Find every line in the entries that holds the string "this" and report it.

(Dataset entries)
· · · · ·

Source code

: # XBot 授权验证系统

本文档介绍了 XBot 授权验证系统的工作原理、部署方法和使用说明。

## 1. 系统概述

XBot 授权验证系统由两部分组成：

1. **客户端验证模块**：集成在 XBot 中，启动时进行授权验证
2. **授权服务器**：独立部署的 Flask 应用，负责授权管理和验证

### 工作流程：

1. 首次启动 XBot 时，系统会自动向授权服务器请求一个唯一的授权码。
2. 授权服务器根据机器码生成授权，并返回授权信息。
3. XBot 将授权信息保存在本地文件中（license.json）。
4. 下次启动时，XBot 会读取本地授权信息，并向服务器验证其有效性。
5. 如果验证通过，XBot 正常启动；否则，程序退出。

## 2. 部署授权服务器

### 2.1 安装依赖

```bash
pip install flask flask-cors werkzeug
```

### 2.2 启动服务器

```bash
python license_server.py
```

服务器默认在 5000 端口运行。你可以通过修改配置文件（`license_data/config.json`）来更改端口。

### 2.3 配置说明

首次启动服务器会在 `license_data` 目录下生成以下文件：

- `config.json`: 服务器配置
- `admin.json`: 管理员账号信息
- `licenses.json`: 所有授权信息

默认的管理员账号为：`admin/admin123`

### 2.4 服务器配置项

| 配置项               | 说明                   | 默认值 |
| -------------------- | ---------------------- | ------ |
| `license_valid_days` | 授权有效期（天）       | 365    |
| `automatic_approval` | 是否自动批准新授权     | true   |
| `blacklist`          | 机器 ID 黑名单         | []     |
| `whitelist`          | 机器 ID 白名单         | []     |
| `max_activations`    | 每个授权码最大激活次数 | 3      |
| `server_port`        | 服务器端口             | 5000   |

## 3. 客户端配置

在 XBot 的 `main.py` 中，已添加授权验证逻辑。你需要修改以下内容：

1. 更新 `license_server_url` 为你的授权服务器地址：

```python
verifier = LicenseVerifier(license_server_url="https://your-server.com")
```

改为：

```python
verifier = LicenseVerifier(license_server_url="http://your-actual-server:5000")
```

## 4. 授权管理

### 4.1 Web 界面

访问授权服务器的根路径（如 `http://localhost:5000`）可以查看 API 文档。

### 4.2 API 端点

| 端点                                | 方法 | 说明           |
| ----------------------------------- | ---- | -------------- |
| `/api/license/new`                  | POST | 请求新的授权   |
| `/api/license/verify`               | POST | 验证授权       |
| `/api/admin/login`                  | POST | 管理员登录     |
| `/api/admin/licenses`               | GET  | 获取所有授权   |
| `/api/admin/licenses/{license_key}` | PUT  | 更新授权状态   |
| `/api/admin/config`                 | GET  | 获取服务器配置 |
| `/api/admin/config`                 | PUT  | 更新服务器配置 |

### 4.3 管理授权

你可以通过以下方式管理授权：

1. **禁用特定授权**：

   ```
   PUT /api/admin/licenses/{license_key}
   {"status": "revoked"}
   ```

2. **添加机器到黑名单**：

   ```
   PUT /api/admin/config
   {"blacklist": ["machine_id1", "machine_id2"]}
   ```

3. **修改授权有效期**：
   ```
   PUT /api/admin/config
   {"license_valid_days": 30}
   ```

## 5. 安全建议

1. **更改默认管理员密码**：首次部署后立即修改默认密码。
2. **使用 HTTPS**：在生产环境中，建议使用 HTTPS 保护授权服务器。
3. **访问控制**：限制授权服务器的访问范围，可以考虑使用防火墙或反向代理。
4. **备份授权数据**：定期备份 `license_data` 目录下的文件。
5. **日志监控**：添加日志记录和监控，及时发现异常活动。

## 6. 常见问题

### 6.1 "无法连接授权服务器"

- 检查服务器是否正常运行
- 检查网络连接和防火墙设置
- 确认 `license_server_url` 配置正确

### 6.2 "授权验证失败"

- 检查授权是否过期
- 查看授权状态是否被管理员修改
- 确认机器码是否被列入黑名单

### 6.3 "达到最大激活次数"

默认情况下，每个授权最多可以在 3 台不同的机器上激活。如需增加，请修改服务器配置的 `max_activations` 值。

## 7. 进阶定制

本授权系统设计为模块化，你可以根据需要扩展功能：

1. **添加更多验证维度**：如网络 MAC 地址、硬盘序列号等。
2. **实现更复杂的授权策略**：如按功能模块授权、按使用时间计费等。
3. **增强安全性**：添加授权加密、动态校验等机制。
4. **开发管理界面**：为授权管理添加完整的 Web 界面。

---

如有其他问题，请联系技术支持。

· · · · ·

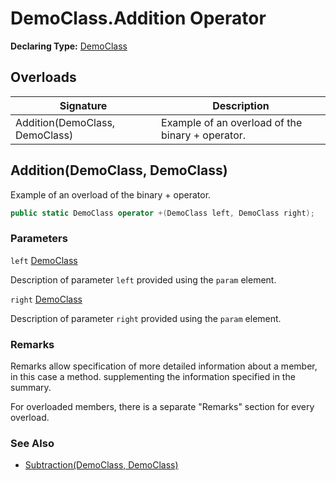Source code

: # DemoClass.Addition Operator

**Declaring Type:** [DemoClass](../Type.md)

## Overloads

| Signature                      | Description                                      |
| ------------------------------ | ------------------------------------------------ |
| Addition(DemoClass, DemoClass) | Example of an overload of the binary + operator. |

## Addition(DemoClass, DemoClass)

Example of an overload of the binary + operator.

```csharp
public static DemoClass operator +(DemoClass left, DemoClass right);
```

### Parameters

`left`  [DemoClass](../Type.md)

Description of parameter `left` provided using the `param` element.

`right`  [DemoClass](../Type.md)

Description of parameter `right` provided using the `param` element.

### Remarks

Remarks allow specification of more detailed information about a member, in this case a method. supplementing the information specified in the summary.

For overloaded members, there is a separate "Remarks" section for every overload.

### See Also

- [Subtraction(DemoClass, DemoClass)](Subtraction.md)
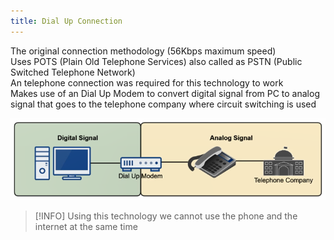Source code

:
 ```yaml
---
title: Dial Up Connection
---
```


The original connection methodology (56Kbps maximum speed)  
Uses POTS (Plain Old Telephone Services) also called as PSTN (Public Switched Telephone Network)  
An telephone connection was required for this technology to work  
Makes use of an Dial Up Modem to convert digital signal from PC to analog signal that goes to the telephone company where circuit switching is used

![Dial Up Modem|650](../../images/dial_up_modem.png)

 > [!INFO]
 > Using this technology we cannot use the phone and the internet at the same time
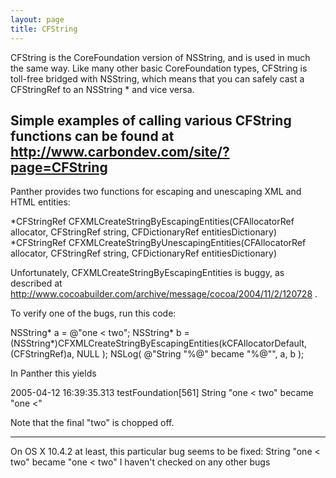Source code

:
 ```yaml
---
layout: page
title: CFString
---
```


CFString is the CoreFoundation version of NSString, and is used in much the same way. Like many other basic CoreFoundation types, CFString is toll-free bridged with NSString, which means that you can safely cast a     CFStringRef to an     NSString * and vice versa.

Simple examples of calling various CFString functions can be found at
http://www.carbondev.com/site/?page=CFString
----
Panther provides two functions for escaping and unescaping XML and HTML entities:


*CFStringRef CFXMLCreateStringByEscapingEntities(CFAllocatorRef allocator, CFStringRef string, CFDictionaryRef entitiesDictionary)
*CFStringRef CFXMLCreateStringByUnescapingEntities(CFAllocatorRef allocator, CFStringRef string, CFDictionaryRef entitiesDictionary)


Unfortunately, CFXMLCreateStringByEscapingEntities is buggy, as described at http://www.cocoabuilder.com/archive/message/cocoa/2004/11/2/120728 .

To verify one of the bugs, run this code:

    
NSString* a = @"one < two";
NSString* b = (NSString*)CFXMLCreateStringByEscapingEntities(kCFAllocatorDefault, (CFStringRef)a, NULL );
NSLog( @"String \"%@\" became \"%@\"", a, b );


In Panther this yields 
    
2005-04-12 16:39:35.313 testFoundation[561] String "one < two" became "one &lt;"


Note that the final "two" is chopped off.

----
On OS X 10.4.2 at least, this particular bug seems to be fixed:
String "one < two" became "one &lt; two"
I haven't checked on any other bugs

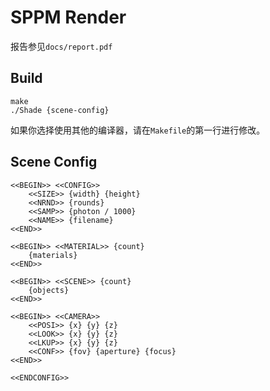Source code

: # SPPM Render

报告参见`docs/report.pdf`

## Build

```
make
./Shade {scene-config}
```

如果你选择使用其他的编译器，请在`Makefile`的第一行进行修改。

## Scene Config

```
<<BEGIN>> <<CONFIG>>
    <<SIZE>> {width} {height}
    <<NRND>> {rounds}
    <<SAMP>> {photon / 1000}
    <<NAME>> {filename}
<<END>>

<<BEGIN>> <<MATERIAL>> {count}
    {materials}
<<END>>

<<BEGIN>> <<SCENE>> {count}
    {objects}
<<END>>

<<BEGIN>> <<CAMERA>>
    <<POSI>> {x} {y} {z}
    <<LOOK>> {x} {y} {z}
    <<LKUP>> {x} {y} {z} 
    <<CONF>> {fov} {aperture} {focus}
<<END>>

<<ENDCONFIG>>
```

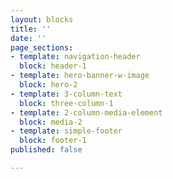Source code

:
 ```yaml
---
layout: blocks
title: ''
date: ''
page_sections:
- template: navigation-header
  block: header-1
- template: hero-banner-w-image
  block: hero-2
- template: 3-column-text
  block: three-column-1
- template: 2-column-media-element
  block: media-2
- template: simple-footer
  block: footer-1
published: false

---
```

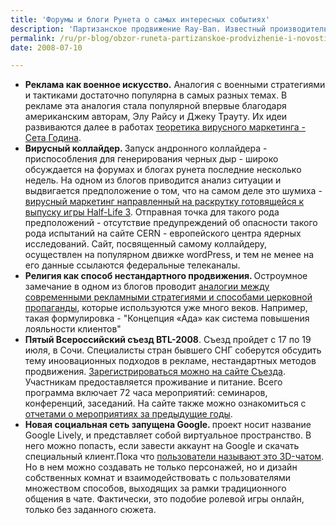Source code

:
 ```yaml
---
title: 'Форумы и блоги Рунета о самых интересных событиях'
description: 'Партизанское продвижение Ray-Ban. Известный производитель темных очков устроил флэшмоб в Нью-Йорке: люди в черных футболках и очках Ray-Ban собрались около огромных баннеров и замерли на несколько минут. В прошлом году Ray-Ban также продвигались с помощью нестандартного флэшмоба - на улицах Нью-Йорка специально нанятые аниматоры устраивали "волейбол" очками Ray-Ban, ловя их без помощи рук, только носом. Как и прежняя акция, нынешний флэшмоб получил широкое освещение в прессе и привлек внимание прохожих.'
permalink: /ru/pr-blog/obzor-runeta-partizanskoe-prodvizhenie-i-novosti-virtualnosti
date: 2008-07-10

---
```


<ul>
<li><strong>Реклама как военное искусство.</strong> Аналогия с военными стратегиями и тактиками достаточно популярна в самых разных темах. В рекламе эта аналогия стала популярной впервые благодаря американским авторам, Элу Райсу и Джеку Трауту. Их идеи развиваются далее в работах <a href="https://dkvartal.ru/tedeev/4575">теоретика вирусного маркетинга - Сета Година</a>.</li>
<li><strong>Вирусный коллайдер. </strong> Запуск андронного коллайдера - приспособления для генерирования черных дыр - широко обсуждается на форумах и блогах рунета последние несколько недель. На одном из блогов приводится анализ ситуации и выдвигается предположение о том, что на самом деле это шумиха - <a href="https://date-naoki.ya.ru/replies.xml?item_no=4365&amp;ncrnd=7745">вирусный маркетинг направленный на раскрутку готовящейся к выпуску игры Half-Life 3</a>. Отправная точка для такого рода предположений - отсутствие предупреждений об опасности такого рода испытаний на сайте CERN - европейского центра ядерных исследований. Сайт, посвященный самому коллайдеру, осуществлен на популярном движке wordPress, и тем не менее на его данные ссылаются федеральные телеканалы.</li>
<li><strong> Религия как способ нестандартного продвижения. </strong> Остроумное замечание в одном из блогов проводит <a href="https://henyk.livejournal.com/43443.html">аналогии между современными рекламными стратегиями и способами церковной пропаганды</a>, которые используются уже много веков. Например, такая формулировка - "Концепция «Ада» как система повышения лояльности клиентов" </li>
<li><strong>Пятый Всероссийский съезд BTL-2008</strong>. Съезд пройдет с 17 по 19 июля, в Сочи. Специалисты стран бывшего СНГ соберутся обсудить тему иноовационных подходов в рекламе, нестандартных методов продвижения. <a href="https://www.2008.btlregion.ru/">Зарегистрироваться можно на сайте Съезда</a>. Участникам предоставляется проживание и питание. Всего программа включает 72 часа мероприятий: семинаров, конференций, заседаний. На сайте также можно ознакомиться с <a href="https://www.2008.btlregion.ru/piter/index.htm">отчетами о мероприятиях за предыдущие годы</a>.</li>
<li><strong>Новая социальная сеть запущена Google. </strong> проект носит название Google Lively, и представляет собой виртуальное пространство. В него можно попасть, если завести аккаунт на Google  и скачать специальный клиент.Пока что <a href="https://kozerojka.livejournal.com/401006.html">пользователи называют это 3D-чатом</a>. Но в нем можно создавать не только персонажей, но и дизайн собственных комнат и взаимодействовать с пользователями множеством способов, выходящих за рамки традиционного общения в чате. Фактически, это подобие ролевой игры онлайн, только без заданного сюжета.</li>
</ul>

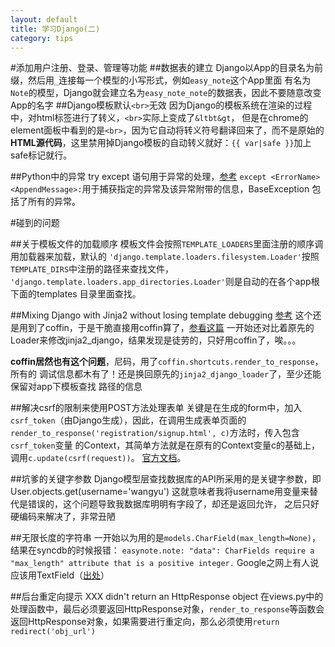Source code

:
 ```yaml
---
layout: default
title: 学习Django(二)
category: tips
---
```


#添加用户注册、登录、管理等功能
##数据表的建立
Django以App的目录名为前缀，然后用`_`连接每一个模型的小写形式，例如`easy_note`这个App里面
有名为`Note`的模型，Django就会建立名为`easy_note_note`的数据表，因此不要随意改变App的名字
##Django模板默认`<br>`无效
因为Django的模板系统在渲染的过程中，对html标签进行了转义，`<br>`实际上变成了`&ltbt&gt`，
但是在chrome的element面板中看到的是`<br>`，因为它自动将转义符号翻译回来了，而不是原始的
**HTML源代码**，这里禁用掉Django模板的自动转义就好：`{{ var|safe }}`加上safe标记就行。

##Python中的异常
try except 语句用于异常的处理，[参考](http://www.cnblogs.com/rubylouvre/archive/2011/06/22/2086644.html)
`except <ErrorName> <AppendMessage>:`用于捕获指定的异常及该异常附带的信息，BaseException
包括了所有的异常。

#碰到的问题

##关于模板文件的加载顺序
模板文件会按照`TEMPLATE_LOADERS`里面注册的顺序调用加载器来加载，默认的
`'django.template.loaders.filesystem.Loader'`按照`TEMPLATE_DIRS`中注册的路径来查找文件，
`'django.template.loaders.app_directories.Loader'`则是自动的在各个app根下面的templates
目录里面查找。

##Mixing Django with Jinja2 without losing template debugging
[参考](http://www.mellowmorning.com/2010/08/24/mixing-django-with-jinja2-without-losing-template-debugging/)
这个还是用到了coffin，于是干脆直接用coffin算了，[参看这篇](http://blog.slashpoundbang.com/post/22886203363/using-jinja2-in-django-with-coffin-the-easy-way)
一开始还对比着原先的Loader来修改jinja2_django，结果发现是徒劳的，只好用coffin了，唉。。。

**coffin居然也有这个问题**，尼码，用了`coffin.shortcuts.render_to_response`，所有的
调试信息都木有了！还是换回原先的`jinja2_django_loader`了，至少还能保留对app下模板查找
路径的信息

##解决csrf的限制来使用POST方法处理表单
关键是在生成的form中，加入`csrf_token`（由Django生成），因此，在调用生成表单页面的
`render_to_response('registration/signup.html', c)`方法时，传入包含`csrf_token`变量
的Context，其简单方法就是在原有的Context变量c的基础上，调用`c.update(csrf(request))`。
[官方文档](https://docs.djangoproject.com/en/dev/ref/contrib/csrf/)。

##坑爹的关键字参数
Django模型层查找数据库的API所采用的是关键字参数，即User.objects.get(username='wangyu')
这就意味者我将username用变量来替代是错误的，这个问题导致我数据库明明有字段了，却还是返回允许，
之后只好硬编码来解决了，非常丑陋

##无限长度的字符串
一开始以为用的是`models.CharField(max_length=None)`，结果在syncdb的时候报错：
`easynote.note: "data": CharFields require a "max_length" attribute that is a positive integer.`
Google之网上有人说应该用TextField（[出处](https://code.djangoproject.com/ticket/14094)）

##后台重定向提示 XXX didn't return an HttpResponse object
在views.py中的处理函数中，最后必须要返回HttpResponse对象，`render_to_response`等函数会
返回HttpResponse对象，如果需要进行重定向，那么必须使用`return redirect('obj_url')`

· · · · ·

▶ _Answer_:
Remarks allow specification of more detailed information about a member, in this case a method. supplementing the information specified in the summary.
An telephone connection was required for this technology to work  
 > Using this technology we cannot use the phone and the internet at the same time
To verify one of the bugs, run this code:
In Panther this yields 
On OS X 10.4.2 at least, this particular bug seems to be fixed:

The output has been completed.